> _ASSIGNMENT_
Without further comment, state how many lines in the listing below contain the word "zrušiť".

> _MATERIAL SHOWN_
.....
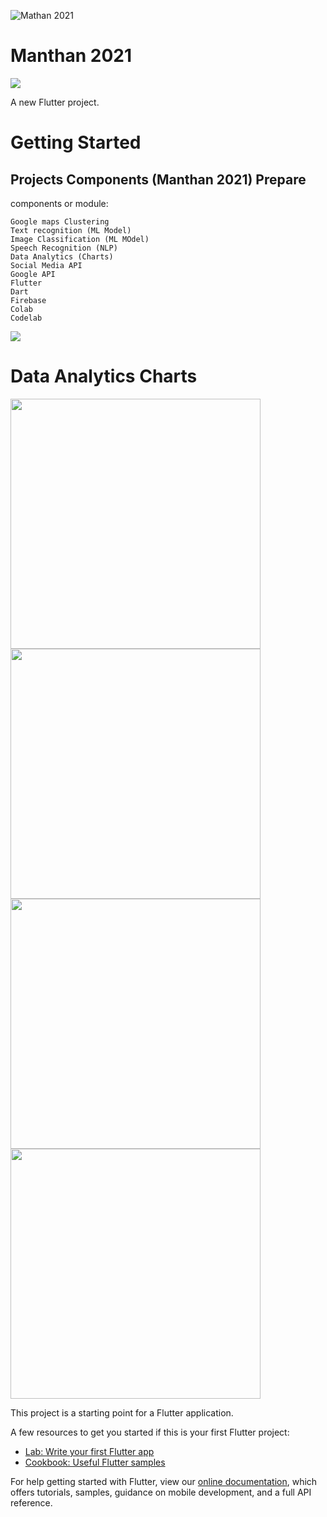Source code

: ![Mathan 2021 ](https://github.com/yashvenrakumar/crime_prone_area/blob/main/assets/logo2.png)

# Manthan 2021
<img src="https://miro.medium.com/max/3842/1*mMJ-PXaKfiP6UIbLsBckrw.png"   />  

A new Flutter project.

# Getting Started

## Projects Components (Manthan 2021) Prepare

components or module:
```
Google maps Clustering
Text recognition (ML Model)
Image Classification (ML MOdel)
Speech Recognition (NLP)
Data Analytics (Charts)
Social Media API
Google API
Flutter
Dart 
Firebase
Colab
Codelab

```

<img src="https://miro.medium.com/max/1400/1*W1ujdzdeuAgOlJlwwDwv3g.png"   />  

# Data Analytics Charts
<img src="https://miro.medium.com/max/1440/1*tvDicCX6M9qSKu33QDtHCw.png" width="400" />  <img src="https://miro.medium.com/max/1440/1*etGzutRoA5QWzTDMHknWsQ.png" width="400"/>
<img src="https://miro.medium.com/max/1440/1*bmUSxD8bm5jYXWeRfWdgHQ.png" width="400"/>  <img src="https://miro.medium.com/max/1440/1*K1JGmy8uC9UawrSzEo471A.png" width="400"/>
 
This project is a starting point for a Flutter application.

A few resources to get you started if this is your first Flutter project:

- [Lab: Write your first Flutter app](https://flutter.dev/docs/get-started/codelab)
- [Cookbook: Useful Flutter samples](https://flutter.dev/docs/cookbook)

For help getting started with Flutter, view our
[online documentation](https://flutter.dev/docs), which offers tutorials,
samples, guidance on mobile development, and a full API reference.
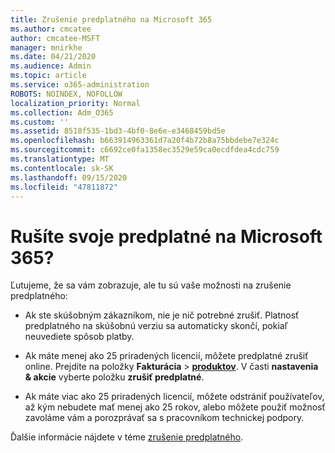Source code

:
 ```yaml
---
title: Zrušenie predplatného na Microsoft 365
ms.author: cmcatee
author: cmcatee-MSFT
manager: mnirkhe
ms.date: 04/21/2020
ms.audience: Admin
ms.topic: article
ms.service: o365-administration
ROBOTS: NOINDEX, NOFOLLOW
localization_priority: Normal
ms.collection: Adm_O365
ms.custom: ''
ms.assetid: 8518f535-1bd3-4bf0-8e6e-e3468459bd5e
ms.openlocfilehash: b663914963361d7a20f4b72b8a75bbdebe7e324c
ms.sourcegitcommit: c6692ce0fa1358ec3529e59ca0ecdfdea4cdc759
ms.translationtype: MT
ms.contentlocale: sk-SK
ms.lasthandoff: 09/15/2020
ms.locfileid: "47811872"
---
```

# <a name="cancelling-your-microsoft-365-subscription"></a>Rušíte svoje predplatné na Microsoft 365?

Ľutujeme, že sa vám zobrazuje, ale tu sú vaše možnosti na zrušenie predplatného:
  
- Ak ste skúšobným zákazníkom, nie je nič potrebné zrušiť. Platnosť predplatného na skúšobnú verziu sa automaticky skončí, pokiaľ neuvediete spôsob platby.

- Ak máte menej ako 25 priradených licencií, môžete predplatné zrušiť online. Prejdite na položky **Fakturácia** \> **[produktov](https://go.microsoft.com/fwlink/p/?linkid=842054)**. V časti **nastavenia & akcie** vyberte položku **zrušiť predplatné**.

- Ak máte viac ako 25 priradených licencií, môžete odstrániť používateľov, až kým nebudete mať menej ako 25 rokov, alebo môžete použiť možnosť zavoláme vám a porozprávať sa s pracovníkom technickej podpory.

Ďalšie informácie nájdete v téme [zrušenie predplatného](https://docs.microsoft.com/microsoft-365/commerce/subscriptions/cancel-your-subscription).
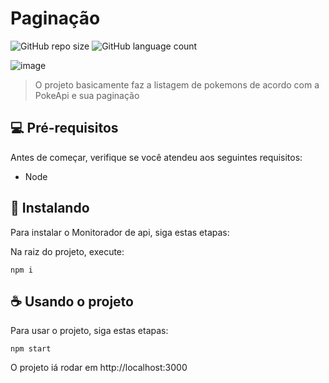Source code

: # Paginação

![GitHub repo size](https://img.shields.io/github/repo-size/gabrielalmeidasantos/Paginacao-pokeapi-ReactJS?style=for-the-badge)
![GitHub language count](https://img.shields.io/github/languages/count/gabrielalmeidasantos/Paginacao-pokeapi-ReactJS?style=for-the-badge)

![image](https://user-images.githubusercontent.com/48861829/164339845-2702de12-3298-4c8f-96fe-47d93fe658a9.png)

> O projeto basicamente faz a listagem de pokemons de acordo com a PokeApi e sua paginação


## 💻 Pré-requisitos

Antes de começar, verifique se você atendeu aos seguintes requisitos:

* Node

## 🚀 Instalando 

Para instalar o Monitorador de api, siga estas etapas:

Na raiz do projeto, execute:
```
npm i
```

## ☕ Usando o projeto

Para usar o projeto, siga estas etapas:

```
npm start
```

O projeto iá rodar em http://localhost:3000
.....
> _SOLUTION_
2